Data for review -
----------------

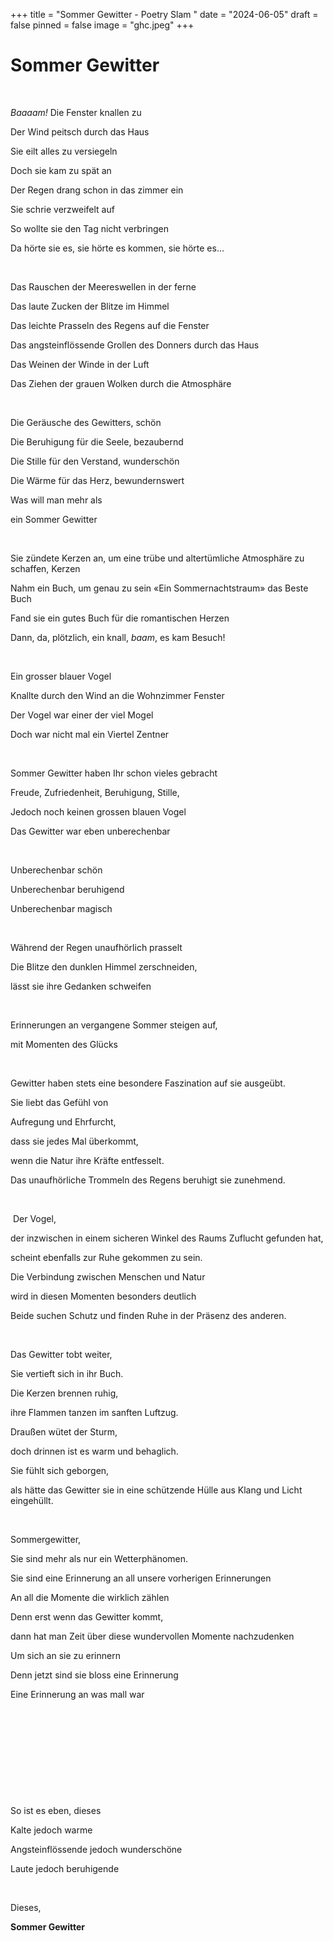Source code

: +++
title = "Sommer Gewitter - Poetry Slam "
date = "2024-06-05"
draft = false
pinned = false
image = "ghc.jpeg"
+++
# **Sommer Gewitter**

 

*Baaaam!* Die Fenster knallen zu

Der Wind peitsch durch das Haus 

Sie eilt alles zu versiegeln 

Doch sie kam zu spät an

Der Regen drang schon in das zimmer ein 

Sie schrie verzweifelt auf 

So wollte sie den Tag nicht verbringen 

Da hörte sie es, sie hörte es kommen, sie hörte es…

 

Das Rauschen der Meereswellen in der ferne 

Das laute Zucken der Blitze im Himmel 

Das leichte Prasseln des Regens auf die Fenster 

Das angsteinflössende Grollen des Donners durch das Haus 

Das Weinen der Winde in der Luft 

Das Ziehen der grauen Wolken durch die Atmosphäre 

 

Die Geräusche des Gewitters, schön 

Die Beruhigung für die Seele, bezaubernd 

Die Stille für den Verstand, wunderschön 

Die Wärme für das Herz, bewundernswert 

Was will man mehr als 

ein Sommer Gewitter 

 

Sie zündete Kerzen an, um eine trübe und altertümliche Atmosphäre zu schaffen, Kerzen 

Nahm ein Buch, um genau zu sein «Ein Sommernachtstraum» das Beste Buch

Fand sie ein gutes Buch für die romantischen Herzen 

Dann, da, plötzlich, ein knall, *baam*, es kam Besuch! 

 

Ein grosser blauer Vogel 

Knallte durch den Wind an die Wohnzimmer Fenster 

Der Vogel war einer der viel Mogel 

Doch war nicht mal ein Viertel Zentner 

 

Sommer Gewitter haben Ihr schon vieles gebracht 

Freude, Zufriedenheit, Beruhigung, Stille, 

Jedoch noch keinen grossen blauen Vogel 

Das Gewitter war eben unberechenbar 

 

Unberechenbar schön 

Unberechenbar beruhigend 

Unberechenbar magisch 

 

Während der Regen unaufhörlich prasselt 

Die Blitze den dunklen Himmel zerschneiden, 

lässt sie ihre Gedanken schweifen 

 

Erinnerungen an vergangene Sommer steigen auf, 

mit Momenten des Glücks 

 

Gewitter haben stets eine besondere Faszination auf sie ausgeübt.

Sie liebt das Gefühl von 

Aufregung und Ehrfurcht, 

dass sie jedes Mal überkommt, 

wenn die Natur ihre Kräfte entfesselt.

Das unaufhörliche Trommeln des Regens beruhigt sie zunehmend.

 

 Der Vogel, 

der inzwischen in einem sicheren Winkel des Raums Zuflucht gefunden hat,

scheint ebenfalls zur Ruhe gekommen zu sein. 

Die Verbindung zwischen Menschen und Natur 

wird in diesen Momenten besonders deutlich 

Beide suchen Schutz und finden Ruhe in der Präsenz des anderen.

 

Das Gewitter tobt weiter, 

Sie vertieft sich in ihr Buch. 

Die Kerzen brennen ruhig, 

ihre Flammen tanzen im sanften Luftzug. 

Draußen wütet der Sturm, 

doch drinnen ist es warm und behaglich. 

Sie fühlt sich geborgen, 

als hätte das Gewitter sie in eine schützende Hülle aus Klang und Licht eingehüllt.

 

Sommergewitter,

Sie sind mehr als nur ein Wetterphänomen. 

Sie sind eine Erinnerung an all unsere vorherigen Erinnerungen 

An all die Momente die wirklich zählen 

Denn erst wenn das Gewitter kommt, 

dann hat man Zeit über diese wundervollen Momente nachzudenken

Um sich an sie zu erinnern 

Denn jetzt sind sie bloss eine Erinnerung

Eine Erinnerung an was mall war

 

 

 

 

 

So ist es eben, dieses 

Kalte jedoch warme 

Angsteinflössende jedoch wunderschöne 

Laute jedoch beruhigende 

 

Dieses, 

**Sommer Gewitter**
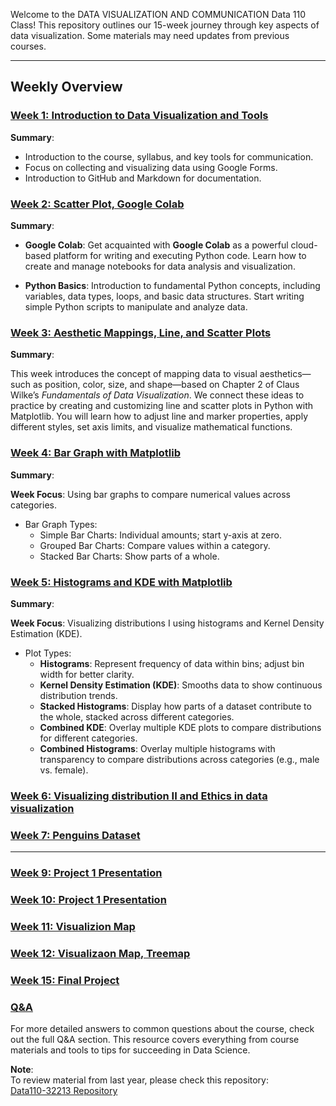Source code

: Welcome to the DATA VISUALIZATION AND COMMUNICATION  Data 110 Class!
This repository outlines our 15-week journey through key aspects of data visualization. Some materials may need updates from previous courses.

---

## Weekly Overview


 ### [Week 1: Introduction to Data Visualization and Tools](Week1.md)
 **Summary**:
- Introduction to the course, syllabus, and key tools for communication.
- Focus on collecting and visualizing data using Google Forms.
- Introduction to GitHub and Markdown for documentation.

### [Week 2: Scatter Plot, Google Colab](Week2.md)
**Summary**: 
- **Google Colab**: Get acquainted with **Google Colab** as a powerful cloud-based platform for writing and executing Python code. Learn how to create and manage notebooks for data analysis and visualization.

- **Python Basics**: Introduction to fundamental Python concepts, including variables, data types, loops, and basic data structures. Start writing simple Python scripts to manipulate and analyze data.


### [Week 3: Aesthetic Mappings, Line, and Scatter Plots](week3.md)
**Summary**:

This week introduces the concept of mapping data to visual aesthetics—such as position, color, size, and shape—based on Chapter 2 of Claus Wilke’s *Fundamentals of Data Visualization*. We connect these ideas to practice by creating and customizing line and scatter plots in Python with Matplotlib. You will learn how to adjust line and marker properties, apply different styles, set axis limits, and visualize mathematical functions.



### [Week 4: Bar Graph with Matplotlib](week4.md)

**Summary**:

**Week Focus**: Using bar graphs to compare numerical values across categories.
- Bar Graph Types:
  -  Simple Bar Charts: Individual amounts; start y-axis at zero.
  -   Grouped Bar Charts: Compare values within a category.
  -   Stacked Bar Charts: Show parts of a whole.



### [Week 5: Histograms and KDE with Matplotlib](Week5.md)

**Summary**:

**Week Focus**: Visualizing distributions I using histograms and Kernel Density Estimation (KDE).
- Plot Types:
  - **Histograms**: Represent frequency of data within bins; adjust bin width for better clarity.
  - **Kernel Density Estimation (KDE)**: Smooths data to show continuous distribution trends.
  - **Stacked Histograms**: Display how parts of a dataset contribute to the whole, stacked across different categories.
  - **Combined KDE**: Overlay multiple KDE plots to compare distributions for different categories.
  - **Combined Histograms**: Overlay multiple histograms with transparency to compare distributions across categories (e.g., male vs. female).
 

### [Week 6: Visualizing distribution II and Ethics in data visualization](week6.md)



### [Week 7: Penguins Dataset](Week7.md)
-----------


### [Week 9: Project 1 Presentation](Week9.md)

### [Week 10: Project 1 Presentation](Week10.md)


### [Week 11: Visualizion Map](Week11.md)


### [Week 12: Visualizaon Map, Treemap](Week12.md)


### [Week 15: Final Project](Final_Project.md)

### [Q&A](Q&A.md)

For more detailed answers to common questions about the course, check out the full Q&A section. This resource covers everything from course materials and tools to tips for succeeding in Data Science.






**Note**:  
To review material from last year, please check this repository:  
[Data110-32213 Repository](https://github.com/Reben80/Data110-32213)


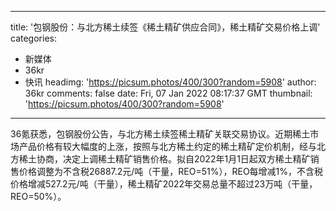 
---
title: '包钢股份：与北方稀土续签《稀土精矿供应合同》，稀土精矿交易价格上调'
categories: 
 - 新媒体
 - 36kr
 - 快讯
headimg: 'https://picsum.photos/400/300?random=5908'
author: 36kr
comments: false
date: Fri, 07 Jan 2022 08:17:37 GMT
thumbnail: 'https://picsum.photos/400/300?random=5908'
---

<div>   
36氪获悉，包钢股份公告，与北方稀土续签稀土精矿关联交易协议。近期稀土市场产品价格有较大幅度的上涨，按照与北方稀土约定的稀土精矿定价机制，经与北方稀土协商，决定上调稀土精矿销售价格。拟自2022年1月1日起双方稀土精矿销售价格调整为不含税26887.2元/吨（干量，REO=51%），REO每增减1%，不含税价格增减527.2元/吨（干量），稀土精矿2022年交易总量不超过23万吨（干量，REO=50%）。  
</div>
            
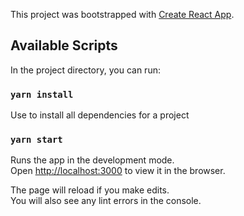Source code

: This project was bootstrapped with [Create React App](https://github.com/facebook/create-react-app).

## Available Scripts

In the project directory, you can run:

### `yarn install`

Use to install all dependencies for a project

### `yarn start`

Runs the app in the development mode.<br>
Open [http://localhost:3000](http://localhost:3000) to view it in the browser.

The page will reload if you make edits.<br>
You will also see any lint errors in the console.


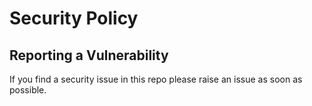 # Security Policy

## Reporting a Vulnerability

If you find a security issue in this repo please raise an issue as soon as possible.
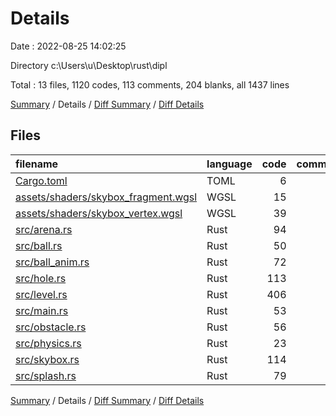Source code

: # Details

Date : 2022-08-25 14:02:25

Directory c:\\Users\\u\\Desktop\\rust\\dipl

Total : 13 files,  1120 codes, 113 comments, 204 blanks, all 1437 lines

[Summary](results.md) / Details / [Diff Summary](diff.md) / [Diff Details](diff-details.md)

## Files
| filename | language | code | comment | blank | total |
| :--- | :--- | ---: | ---: | ---: | ---: |
| [Cargo.toml](/Cargo.toml) | TOML | 6 | 1 | 2 | 9 |
| [assets/shaders/skybox_fragment.wgsl](/assets/shaders/skybox_fragment.wgsl) | WGSL | 15 | 0 | 3 | 18 |
| [assets/shaders/skybox_vertex.wgsl](/assets/shaders/skybox_vertex.wgsl) | WGSL | 39 | 4 | 8 | 51 |
| [src/arena.rs](/src/arena.rs) | Rust | 94 | 0 | 24 | 118 |
| [src/ball.rs](/src/ball.rs) | Rust | 50 | 2 | 13 | 65 |
| [src/ball_anim.rs](/src/ball_anim.rs) | Rust | 72 | 0 | 18 | 90 |
| [src/hole.rs](/src/hole.rs) | Rust | 113 | 35 | 22 | 170 |
| [src/level.rs](/src/level.rs) | Rust | 406 | 22 | 40 | 468 |
| [src/main.rs](/src/main.rs) | Rust | 53 | 0 | 7 | 60 |
| [src/obstacle.rs](/src/obstacle.rs) | Rust | 56 | 9 | 11 | 76 |
| [src/physics.rs](/src/physics.rs) | Rust | 23 | 22 | 8 | 53 |
| [src/skybox.rs](/src/skybox.rs) | Rust | 114 | 18 | 37 | 169 |
| [src/splash.rs](/src/splash.rs) | Rust | 79 | 0 | 11 | 90 |

[Summary](results.md) / Details / [Diff Summary](diff.md) / [Diff Details](diff-details.md)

----------------

Produce only the lines from the line containing "So wollte sie den Tag nicht verbringen" through the line containing "Das unaufhörliche Trommeln", inclusive of both, exactly as they stand in the entries above.

The completed task -
So wollte sie den Tag nicht verbringen 

Da hörte sie es, sie hörte es kommen, sie hörte es…

 

Das Rauschen der Meereswellen in der ferne 

Das laute Zucken der Blitze im Himmel 

Das leichte Prasseln des Regens auf die Fenster 

Das angsteinflössende Grollen des Donners durch das Haus 

Das Weinen der Winde in der Luft 

Das Ziehen der grauen Wolken durch die Atmosphäre 

 

Die Geräusche des Gewitters, schön 

Die Beruhigung für die Seele, bezaubernd 

Die Stille für den Verstand, wunderschön 

Die Wärme für das Herz, bewundernswert 

Was will man mehr als 

ein Sommer Gewitter 

 

Sie zündete Kerzen an, um eine trübe und altertümliche Atmosphäre zu schaffen, Kerzen 

Nahm ein Buch, um genau zu sein «Ein Sommernachtstraum» das Beste Buch

Fand sie ein gutes Buch für die romantischen Herzen 

Dann, da, plötzlich, ein knall, *baam*, es kam Besuch! 

 

Ein grosser blauer Vogel 

Knallte durch den Wind an die Wohnzimmer Fenster 

Der Vogel war einer der viel Mogel 

Doch war nicht mal ein Viertel Zentner 

 

Sommer Gewitter haben Ihr schon vieles gebracht 

Freude, Zufriedenheit, Beruhigung, Stille, 

Jedoch noch keinen grossen blauen Vogel 

Das Gewitter war eben unberechenbar 

 

Unberechenbar schön 

Unberechenbar beruhigend 

Unberechenbar magisch 

 

Während der Regen unaufhörlich prasselt 

Die Blitze den dunklen Himmel zerschneiden, 

lässt sie ihre Gedanken schweifen 

 

Erinnerungen an vergangene Sommer steigen auf, 

mit Momenten des Glücks 

 

Gewitter haben stets eine besondere Faszination auf sie ausgeübt.

Sie liebt das Gefühl von 

Aufregung und Ehrfurcht, 

dass sie jedes Mal überkommt, 

wenn die Natur ihre Kräfte entfesselt.

Das unaufhörliche Trommeln des Regens beruhigt sie zunehmend.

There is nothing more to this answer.